*** Begin section ***
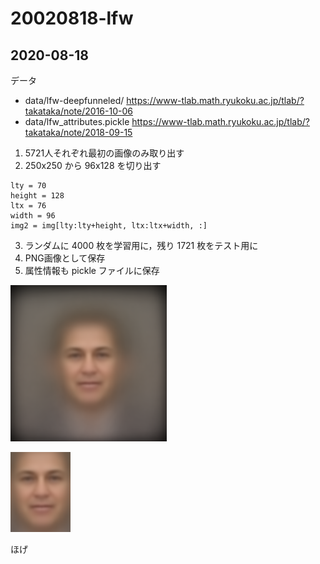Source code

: # 20020818-lfw

## 2020-08-18

データ
- data/lfw-deepfunneled/  https://www-tlab.math.ryukoku.ac.jp/tlab/?takataka/note/2016-10-06 
- data/lfw_attributes.pickle https://www-tlab.math.ryukoku.ac.jp/tlab/?takataka/note/2018-09-15

1. 5721人それぞれ最初の画像のみ取り出す
1. 250x250 から 96x128 を切り出す
```
lty = 70
height = 128
ltx = 76
width = 96
img2 = img[lty:lty+height, ltx:ltx+width, :]
```
3. ランダムに 4000 枚を学習用に，残り 1721 枚をテスト用に
1. PNG画像として保存
1. 属性情報も pickle ファイルに保存

![元画像の平均（学習用）](./meanL_org.png)

![得られた画像の平均（学習用）](./meanL.png)

ほげ
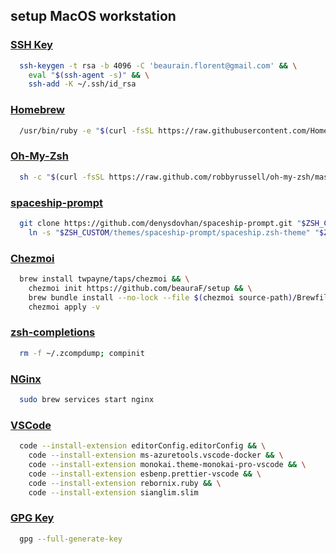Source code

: ## setup MacOS workstation

### [SSH Key](https://help.github.com/en/enterprise/2.16/user/articles/generating-a-new-ssh-key-and-adding-it-to-the-ssh-agent)

```sh
  ssh-keygen -t rsa -b 4096 -C 'beaurain.florent@gmail.com' && \
    eval "$(ssh-agent -s)" && \
    ssh-add -K ~/.ssh/id_rsa
```

### [Homebrew](https://brew.sh/index_fr)

```sh
  /usr/bin/ruby -e "$(curl -fsSL https://raw.githubusercontent.com/Homebrew/install/master/install)"
```

### [Oh-My-Zsh](https://ohmyz.sh/)

```sh
  sh -c "$(curl -fsSL https://raw.github.com/robbyrussell/oh-my-zsh/master/tools/install.sh)"
```

### [spaceship-prompt](https://github.com/denysdovhan/spaceship-prompt)

```sh
  git clone https://github.com/denysdovhan/spaceship-prompt.git "$ZSH_CUSTOM/themes/spaceship-prompt" && \
    ln -s "$ZSH_CUSTOM/themes/spaceship-prompt/spaceship.zsh-theme" "$ZSH_CUSTOM/themes/spaceship.zsh-theme"
```

### [Chezmoi](https://github.com/twpayne/chezmoi)

```sh
  brew install twpayne/taps/chezmoi && \
    chezmoi init https://github.com/beauraF/setup && \
    brew bundle install --no-lock --file $(chezmoi source-path)/Brewfile && \
    chezmoi apply -v
```

### [zsh-completions](https://github.com/zsh-users/zsh-completions)

```sh
  rm -f ~/.zcompdump; compinit
```

### [NGinx](https://www.nginx.com/)

```sh
  sudo brew services start nginx
```

### [VSCode](https://code.visualstudio.com/)

```sh
  code --install-extension editorConfig.editorConfig && \
    code --install-extension ms-azuretools.vscode-docker && \
    code --install-extension monokai.theme-monokai-pro-vscode && \
    code --install-extension esbenp.prettier-vscode && \
    code --install-extension rebornix.ruby && \
    code --install-extension sianglim.slim
```

### [GPG Key](https://help.github.com/en/articles/generating-a-new-gpg-key)

```sh
  gpg --full-generate-key
```
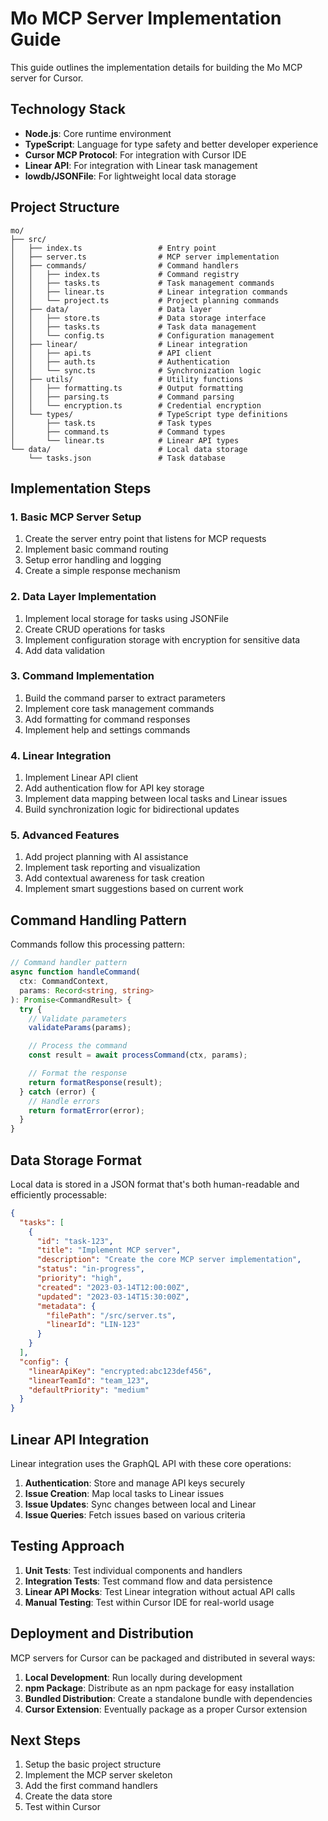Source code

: # Mo MCP Server Implementation Guide

This guide outlines the implementation details for building the Mo MCP server for Cursor.

## Technology Stack

- **Node.js**: Core runtime environment
- **TypeScript**: Language for type safety and better developer experience
- **Cursor MCP Protocol**: For integration with Cursor IDE
- **Linear API**: For integration with Linear task management
- **lowdb/JSONFile**: For lightweight local data storage

## Project Structure

```
mo/
├── src/
│   ├── index.ts                 # Entry point
│   ├── server.ts                # MCP server implementation
│   ├── commands/                # Command handlers
│   │   ├── index.ts             # Command registry
│   │   ├── tasks.ts             # Task management commands
│   │   ├── linear.ts            # Linear integration commands
│   │   └── project.ts           # Project planning commands
│   ├── data/                    # Data layer
│   │   ├── store.ts             # Data storage interface
│   │   ├── tasks.ts             # Task data management
│   │   └── config.ts            # Configuration management
│   ├── linear/                  # Linear integration
│   │   ├── api.ts               # API client
│   │   ├── auth.ts              # Authentication
│   │   └── sync.ts              # Synchronization logic
│   ├── utils/                   # Utility functions
│   │   ├── formatting.ts        # Output formatting
│   │   ├── parsing.ts           # Command parsing
│   │   └── encryption.ts        # Credential encryption
│   └── types/                   # TypeScript type definitions
│       ├── task.ts              # Task types
│       ├── command.ts           # Command types
│       └── linear.ts            # Linear API types
└── data/                        # Local data storage
    └── tasks.json               # Task database
```

## Implementation Steps

### 1. Basic MCP Server Setup

1. Create the server entry point that listens for MCP requests
2. Implement basic command routing
3. Setup error handling and logging
4. Create a simple response mechanism

### 2. Data Layer Implementation

1. Implement local storage for tasks using JSONFile
2. Create CRUD operations for tasks
3. Implement configuration storage with encryption for sensitive data
4. Add data validation

### 3. Command Implementation

1. Build the command parser to extract parameters
2. Implement core task management commands
3. Add formatting for command responses
4. Implement help and settings commands

### 4. Linear Integration

1. Implement Linear API client
2. Add authentication flow for API key storage
3. Implement data mapping between local tasks and Linear issues
4. Build synchronization logic for bidirectional updates

### 5. Advanced Features

1. Add project planning with AI assistance
2. Implement task reporting and visualization
3. Add contextual awareness for task creation
4. Implement smart suggestions based on current work

## Command Handling Pattern

Commands follow this processing pattern:

```typescript
// Command handler pattern
async function handleCommand(
  ctx: CommandContext,
  params: Record<string, string>
): Promise<CommandResult> {
  try {
    // Validate parameters
    validateParams(params);

    // Process the command
    const result = await processCommand(ctx, params);

    // Format the response
    return formatResponse(result);
  } catch (error) {
    // Handle errors
    return formatError(error);
  }
}
```

## Data Storage Format

Local data is stored in a JSON format that's both human-readable and efficiently processable:

```json
{
  "tasks": [
    {
      "id": "task-123",
      "title": "Implement MCP server",
      "description": "Create the core MCP server implementation",
      "status": "in-progress",
      "priority": "high",
      "created": "2023-03-14T12:00:00Z",
      "updated": "2023-03-14T15:30:00Z",
      "metadata": {
        "filePath": "/src/server.ts",
        "linearId": "LIN-123"
      }
    }
  ],
  "config": {
    "linearApiKey": "encrypted:abc123def456",
    "linearTeamId": "team_123",
    "defaultPriority": "medium"
  }
}
```

## Linear API Integration

Linear integration uses the GraphQL API with these core operations:

1. **Authentication**: Store and manage API keys securely
2. **Issue Creation**: Map local tasks to Linear issues
3. **Issue Updates**: Sync changes between local and Linear
4. **Issue Queries**: Fetch issues based on various criteria

## Testing Approach

1. **Unit Tests**: Test individual components and handlers
2. **Integration Tests**: Test command flow and data persistence
3. **Linear API Mocks**: Test Linear integration without actual API calls
4. **Manual Testing**: Test within Cursor IDE for real-world usage

## Deployment and Distribution

MCP servers for Cursor can be packaged and distributed in several ways:

1. **Local Development**: Run locally during development
2. **npm Package**: Distribute as an npm package for easy installation
3. **Bundled Distribution**: Create a standalone bundle with dependencies
4. **Cursor Extension**: Eventually package as a proper Cursor extension

## Next Steps

1. Setup the basic project structure
2. Implement the MCP server skeleton
3. Add the first command handlers
4. Create the data store
5. Test within Cursor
*** End section ***
» **Required work**: Reproduce each line of the data containing the word "height".

» **Written solution**:
height = 128
img2 = img[lty:lty+height, ltx:ltx+width, :]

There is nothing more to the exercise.